* [Problem details]:
Your answer must be an exact transcription of every record.

[Plain-text document sources]

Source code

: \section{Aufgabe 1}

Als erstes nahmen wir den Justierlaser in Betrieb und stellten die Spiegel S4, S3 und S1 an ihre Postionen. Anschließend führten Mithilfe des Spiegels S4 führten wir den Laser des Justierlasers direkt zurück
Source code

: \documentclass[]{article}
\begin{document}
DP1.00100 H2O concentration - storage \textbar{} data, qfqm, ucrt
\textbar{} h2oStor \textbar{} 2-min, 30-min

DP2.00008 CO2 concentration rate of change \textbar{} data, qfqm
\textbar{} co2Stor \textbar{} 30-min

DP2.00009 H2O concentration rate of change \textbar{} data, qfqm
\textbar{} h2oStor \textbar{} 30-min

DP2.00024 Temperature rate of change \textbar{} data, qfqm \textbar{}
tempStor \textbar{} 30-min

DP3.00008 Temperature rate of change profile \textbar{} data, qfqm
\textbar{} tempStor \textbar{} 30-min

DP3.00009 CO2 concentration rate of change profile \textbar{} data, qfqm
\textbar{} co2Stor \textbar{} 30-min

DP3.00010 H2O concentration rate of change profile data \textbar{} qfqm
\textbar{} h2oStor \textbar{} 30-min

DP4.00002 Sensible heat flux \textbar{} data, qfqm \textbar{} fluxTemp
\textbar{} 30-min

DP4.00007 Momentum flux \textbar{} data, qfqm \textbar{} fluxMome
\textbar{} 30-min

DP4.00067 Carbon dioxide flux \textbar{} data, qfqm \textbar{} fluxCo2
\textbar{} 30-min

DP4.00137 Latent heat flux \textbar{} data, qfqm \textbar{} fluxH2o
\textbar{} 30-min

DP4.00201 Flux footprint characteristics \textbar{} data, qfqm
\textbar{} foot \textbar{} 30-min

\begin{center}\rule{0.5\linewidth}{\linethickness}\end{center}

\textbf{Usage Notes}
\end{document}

* [Answer area]:
Source code

: \section{Aufgabe 1}

Als erstes nahmen wir den Justierlaser in Betrieb und stellten die Spiegel S4, S3 und S1 an ihre Postionen. Anschließend führten Mithilfe des Spiegels S4 führten wir den Laser des Justierlasers direkt zurück
Source code

: \documentclass[]{article}
\begin{document}
DP1.00100 H2O concentration - storage \textbar{} data, qfqm, ucrt
\textbar{} h2oStor \textbar{} 2-min, 30-min

DP2.00008 CO2 concentration rate of change \textbar{} data, qfqm
\textbar{} co2Stor \textbar{} 30-min

DP2.00009 H2O concentration rate of change \textbar{} data, qfqm
\textbar{} h2oStor \textbar{} 30-min

DP2.00024 Temperature rate of change \textbar{} data, qfqm \textbar{}
tempStor \textbar{} 30-min

DP3.00008 Temperature rate of change profile \textbar{} data, qfqm
\textbar{} tempStor \textbar{} 30-min

DP3.00009 CO2 concentration rate of change profile \textbar{} data, qfqm
\textbar{} co2Stor \textbar{} 30-min

DP3.00010 H2O concentration rate of change profile data \textbar{} qfqm
\textbar{} h2oStor \textbar{} 30-min

DP4.00002 Sensible heat flux \textbar{} data, qfqm \textbar{} fluxTemp
\textbar{} 30-min

DP4.00007 Momentum flux \textbar{} data, qfqm \textbar{} fluxMome
\textbar{} 30-min

DP4.00067 Carbon dioxide flux \textbar{} data, qfqm \textbar{} fluxCo2
\textbar{} 30-min

DP4.00137 Latent heat flux \textbar{} data, qfqm \textbar{} fluxH2o
\textbar{} 30-min

DP4.00201 Flux footprint characteristics \textbar{} data, qfqm
\textbar{} foot \textbar{} 30-min

\begin{center}\rule{0.5\linewidth}{\linethickness}\end{center}

\textbf{Usage Notes}
\end{document}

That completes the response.